KOLKATA: Shortage of Rs 100 and new Rs 500 notes has forced many residents near the India-Bhutan border in Bengal to switch to Bhutanese currency Ngultrum, which is equal in value to the Rupee. Illegal in India, the Ngultrum is nevertheless widely used in transactions in the border areas.
Earlier, it was accepted as far as Jalpaiguri and Alipurduar towns, over 100 km from the border.
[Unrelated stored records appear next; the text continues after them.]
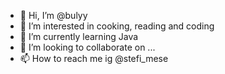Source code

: - 👋 Hi, I’m @bulyy
- 👀 I’m interested in cooking, reading and coding
- 🌱 I’m currently learning Java
- 💞️ I’m looking to collaborate on ...
- 📫 How to reach me ig @stefi_mese

<!---
bulyy/bulyy is a ✨ special ✨ repository because its `README.md` (this file) appears on your GitHub profile.
You can click the Preview link to take a look at your changes.
--->
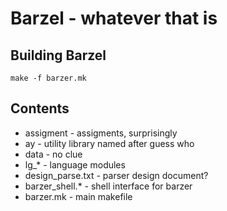 Barzel - whatever that is
=========================

Building Barzel
---------------
    make -f barzer.mk


Contents
--------

* assigment - assigments, surprisingly
* ay - utility library named after guess who
* data - no clue
* lg_* - language modules
* design_parse.txt - parser design document?
* barzer_shell.* - shell interface for barzer
* barzer.mk - main makefile 
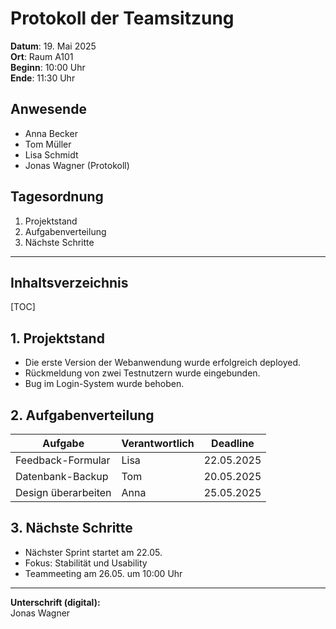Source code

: # Protokoll der Teamsitzung

**Datum**: 19. Mai 2025  
**Ort**: Raum A101  
**Beginn**: 10:00 Uhr  
**Ende**: 11:30 Uhr  

## Anwesende

- Anna Becker
- Tom Müller
- Lisa Schmidt
- Jonas Wagner (Protokoll)

## Tagesordnung

1. Projektstand
2. Aufgabenverteilung
3. Nächste Schritte

---

## Inhaltsverzeichnis
[TOC] 

## 1. Projektstand

- Die erste Version der Webanwendung wurde erfolgreich deployed.
- Rückmeldung von zwei Testnutzern wurde eingebunden.
- Bug im Login-System wurde behoben.

## 2. Aufgabenverteilung

| Aufgabe              | Verantwortlich | Deadline      |
|---------------------|----------------|---------------|
| Feedback-Formular   | Lisa           | 22.05.2025    |
| Datenbank-Backup    | Tom            | 20.05.2025    |
| Design überarbeiten | Anna           | 25.05.2025    |

## 3. Nächste Schritte

- Nächster Sprint startet am 22.05.
- Fokus: Stabilität und Usability
- Teammeeting am 26.05. um 10:00 Uhr

---

**Unterschrift (digital):**  
Jonas Wagner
However, stricter measures by the government since 2012 have limited the use of Ngultrum to the border areas.
On the other hand, the Rupee is accepted as far as Thimpu, the capital of Bhutan.
The sudden demonetisation move has forced the traders and the public alike in border towns such as Jaigaon and Nagrakata in Alipurduar to completely switch to the Bhutanese currency.
“Many of the traders have transferred their Rs 500 and Rs 1,000 notes to Phuentsholing on the other side of the border in lieu of Bhutanese currency,” Dipankar Dutta, a trader in the last Indian town Jaigaon, told Express.
The Bhutanese currency is also being used in greater numbers in other border towns such as Nagrakata. “We have exchanged our Rs 500 notes with Nu 500 notes, which are accepted in the border areas,” said Anupam Sarkar, a resident.
Meanwhile, police denied organised large scale exchange of Rupees and Ngultrum through the border.